*Task description*. From the line with "says that a" to the line with "under \(\varrho_1\) and", retype every line exactly, including those two, and leave out the rest of the data below.

Data items
========================================
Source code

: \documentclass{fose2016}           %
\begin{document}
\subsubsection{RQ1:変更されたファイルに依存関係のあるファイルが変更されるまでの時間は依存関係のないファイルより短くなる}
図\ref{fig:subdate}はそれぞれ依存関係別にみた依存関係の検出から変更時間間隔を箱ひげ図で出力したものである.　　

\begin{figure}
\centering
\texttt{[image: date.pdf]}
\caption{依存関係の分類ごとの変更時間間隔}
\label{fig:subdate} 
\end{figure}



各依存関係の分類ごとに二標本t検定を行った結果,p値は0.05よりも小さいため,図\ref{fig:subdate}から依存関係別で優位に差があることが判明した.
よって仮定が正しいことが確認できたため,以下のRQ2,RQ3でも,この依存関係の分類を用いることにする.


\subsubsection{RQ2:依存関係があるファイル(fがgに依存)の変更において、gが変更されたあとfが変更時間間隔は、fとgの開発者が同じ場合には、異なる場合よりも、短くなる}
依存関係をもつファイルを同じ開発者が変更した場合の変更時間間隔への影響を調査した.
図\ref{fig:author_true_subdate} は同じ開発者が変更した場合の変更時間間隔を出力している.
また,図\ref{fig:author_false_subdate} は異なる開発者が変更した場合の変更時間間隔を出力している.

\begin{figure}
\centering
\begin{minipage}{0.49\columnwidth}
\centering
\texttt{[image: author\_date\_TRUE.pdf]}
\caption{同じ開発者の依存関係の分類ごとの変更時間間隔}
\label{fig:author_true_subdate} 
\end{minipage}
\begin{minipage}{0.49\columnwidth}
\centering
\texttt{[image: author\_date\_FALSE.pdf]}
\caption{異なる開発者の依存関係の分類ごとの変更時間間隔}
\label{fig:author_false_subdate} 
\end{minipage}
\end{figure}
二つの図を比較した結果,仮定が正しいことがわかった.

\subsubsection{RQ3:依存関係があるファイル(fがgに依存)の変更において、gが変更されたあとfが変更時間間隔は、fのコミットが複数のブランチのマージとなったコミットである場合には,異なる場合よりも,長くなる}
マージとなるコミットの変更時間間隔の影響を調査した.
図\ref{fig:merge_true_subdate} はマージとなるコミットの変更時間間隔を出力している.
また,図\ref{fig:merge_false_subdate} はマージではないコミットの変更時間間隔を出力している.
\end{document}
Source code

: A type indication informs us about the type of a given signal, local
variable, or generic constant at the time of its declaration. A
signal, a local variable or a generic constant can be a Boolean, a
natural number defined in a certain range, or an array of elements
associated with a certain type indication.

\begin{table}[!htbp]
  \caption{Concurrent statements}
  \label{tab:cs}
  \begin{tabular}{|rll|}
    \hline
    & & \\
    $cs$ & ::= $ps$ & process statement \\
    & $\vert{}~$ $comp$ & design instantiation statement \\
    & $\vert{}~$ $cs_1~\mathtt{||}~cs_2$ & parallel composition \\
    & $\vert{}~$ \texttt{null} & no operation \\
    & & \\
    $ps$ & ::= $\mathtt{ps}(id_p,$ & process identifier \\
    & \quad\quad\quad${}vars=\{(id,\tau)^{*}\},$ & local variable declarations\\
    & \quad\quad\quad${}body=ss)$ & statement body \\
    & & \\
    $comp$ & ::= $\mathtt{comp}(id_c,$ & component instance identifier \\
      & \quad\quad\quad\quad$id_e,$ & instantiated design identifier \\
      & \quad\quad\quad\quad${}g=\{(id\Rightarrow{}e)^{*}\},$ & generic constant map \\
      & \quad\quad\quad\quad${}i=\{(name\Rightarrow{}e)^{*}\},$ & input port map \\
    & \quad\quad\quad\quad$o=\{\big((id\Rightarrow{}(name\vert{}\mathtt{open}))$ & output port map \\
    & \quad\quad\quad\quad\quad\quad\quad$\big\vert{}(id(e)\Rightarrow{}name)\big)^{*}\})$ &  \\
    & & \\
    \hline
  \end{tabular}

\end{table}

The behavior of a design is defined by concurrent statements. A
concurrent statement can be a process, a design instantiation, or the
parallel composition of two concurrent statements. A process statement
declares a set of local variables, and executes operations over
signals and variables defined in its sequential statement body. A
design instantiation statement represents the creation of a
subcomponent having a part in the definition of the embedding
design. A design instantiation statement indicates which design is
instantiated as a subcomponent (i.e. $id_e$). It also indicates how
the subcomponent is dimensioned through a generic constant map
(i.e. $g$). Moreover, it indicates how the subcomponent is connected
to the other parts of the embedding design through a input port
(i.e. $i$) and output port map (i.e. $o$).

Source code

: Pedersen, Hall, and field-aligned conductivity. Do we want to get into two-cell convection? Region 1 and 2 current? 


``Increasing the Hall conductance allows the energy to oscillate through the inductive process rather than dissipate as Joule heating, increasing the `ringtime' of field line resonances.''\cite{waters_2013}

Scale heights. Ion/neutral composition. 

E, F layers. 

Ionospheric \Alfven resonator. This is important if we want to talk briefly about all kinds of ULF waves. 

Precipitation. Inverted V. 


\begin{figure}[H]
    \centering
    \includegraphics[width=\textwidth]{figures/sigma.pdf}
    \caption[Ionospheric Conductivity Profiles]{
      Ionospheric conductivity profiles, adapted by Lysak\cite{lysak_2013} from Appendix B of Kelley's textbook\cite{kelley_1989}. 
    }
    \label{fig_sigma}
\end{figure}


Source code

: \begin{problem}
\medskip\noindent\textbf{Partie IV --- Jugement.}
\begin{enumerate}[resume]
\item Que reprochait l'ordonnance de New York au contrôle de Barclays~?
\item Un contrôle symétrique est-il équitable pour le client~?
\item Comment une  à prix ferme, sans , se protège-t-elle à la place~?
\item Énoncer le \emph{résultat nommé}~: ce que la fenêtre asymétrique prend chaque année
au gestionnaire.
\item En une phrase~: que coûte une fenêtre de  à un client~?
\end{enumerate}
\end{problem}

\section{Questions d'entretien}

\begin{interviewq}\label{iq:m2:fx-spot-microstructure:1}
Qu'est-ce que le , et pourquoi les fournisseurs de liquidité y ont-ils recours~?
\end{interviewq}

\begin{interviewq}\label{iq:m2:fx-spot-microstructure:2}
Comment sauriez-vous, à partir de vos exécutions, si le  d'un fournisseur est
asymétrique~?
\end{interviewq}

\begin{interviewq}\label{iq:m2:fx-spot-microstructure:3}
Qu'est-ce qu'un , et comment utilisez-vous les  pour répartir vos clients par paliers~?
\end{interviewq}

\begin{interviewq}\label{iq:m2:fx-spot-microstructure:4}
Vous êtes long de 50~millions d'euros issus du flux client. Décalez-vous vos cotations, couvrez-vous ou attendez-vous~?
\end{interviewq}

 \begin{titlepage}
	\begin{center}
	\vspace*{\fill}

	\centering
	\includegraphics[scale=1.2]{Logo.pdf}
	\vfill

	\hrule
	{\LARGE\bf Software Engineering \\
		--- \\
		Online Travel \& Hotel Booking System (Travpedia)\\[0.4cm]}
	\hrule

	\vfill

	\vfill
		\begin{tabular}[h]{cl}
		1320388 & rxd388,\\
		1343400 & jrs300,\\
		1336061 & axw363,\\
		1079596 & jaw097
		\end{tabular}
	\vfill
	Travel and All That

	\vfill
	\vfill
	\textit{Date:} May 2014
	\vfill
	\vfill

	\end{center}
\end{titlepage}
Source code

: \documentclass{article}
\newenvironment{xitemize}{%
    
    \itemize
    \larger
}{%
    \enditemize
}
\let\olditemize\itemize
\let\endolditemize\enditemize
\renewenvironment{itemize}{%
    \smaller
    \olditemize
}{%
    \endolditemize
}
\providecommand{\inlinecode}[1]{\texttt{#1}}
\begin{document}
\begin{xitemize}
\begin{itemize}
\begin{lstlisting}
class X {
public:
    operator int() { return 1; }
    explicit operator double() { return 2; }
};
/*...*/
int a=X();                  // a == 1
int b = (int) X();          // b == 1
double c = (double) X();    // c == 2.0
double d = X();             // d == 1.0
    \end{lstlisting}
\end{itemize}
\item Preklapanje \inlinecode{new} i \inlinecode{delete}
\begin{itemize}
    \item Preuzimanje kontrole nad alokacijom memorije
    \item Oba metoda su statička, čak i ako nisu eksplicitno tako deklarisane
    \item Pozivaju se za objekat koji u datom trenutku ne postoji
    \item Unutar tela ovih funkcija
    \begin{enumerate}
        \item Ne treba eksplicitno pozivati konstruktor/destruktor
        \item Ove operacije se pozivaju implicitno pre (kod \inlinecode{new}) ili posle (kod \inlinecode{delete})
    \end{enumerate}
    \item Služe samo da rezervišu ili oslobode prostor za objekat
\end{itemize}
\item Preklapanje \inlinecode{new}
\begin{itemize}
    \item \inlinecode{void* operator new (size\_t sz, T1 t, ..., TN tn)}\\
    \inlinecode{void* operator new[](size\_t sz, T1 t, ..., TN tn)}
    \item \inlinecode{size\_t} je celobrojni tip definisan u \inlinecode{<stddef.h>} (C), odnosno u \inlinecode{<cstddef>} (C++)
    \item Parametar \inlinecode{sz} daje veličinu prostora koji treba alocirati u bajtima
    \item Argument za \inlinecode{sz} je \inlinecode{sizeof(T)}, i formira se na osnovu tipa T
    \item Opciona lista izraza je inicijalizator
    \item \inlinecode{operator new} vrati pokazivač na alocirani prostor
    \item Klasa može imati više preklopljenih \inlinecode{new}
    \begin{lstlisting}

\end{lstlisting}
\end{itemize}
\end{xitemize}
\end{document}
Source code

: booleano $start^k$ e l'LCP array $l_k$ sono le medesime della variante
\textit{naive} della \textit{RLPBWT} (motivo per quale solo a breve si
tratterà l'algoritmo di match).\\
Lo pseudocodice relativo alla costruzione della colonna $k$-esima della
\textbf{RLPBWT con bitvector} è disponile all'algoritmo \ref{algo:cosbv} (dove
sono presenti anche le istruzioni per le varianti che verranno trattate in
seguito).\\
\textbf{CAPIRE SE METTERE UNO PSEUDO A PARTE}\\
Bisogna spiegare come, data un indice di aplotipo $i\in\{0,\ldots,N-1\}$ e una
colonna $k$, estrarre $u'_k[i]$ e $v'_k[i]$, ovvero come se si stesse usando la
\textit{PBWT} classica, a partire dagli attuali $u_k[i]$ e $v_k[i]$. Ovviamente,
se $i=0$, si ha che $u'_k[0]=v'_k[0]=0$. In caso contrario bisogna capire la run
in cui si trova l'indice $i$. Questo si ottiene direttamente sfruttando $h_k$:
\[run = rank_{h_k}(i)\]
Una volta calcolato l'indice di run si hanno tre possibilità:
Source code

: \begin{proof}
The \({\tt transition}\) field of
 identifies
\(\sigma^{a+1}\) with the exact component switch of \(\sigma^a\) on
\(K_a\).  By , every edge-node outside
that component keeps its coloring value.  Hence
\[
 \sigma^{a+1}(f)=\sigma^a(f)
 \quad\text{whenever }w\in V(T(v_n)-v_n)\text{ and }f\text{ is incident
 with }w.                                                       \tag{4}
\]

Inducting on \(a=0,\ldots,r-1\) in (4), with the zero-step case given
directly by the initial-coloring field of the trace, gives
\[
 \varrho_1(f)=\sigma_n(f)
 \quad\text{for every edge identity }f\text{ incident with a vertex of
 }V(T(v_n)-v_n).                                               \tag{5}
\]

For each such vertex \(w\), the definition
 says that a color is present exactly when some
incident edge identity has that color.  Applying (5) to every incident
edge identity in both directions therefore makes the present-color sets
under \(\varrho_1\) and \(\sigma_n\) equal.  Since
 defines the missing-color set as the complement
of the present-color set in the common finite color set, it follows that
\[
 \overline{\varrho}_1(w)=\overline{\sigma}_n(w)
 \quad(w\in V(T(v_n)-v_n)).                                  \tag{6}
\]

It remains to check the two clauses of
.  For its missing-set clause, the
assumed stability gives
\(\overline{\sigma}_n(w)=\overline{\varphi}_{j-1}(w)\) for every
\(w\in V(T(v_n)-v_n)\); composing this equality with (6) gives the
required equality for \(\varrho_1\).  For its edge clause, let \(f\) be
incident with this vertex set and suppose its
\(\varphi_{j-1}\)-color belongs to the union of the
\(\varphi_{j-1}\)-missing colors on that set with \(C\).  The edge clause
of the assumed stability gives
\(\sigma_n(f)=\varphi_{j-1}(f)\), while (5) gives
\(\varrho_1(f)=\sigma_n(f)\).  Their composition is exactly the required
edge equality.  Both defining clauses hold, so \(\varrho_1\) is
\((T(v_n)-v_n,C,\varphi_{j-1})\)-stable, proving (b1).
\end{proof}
========================================
*Task answer*.
 says that a color is present exactly when some
incident edge identity has that color.  Applying (5) to every incident
edge identity in both directions therefore makes the present-color sets
under \(\varrho_1\) and \(\sigma_n\) equal.  Since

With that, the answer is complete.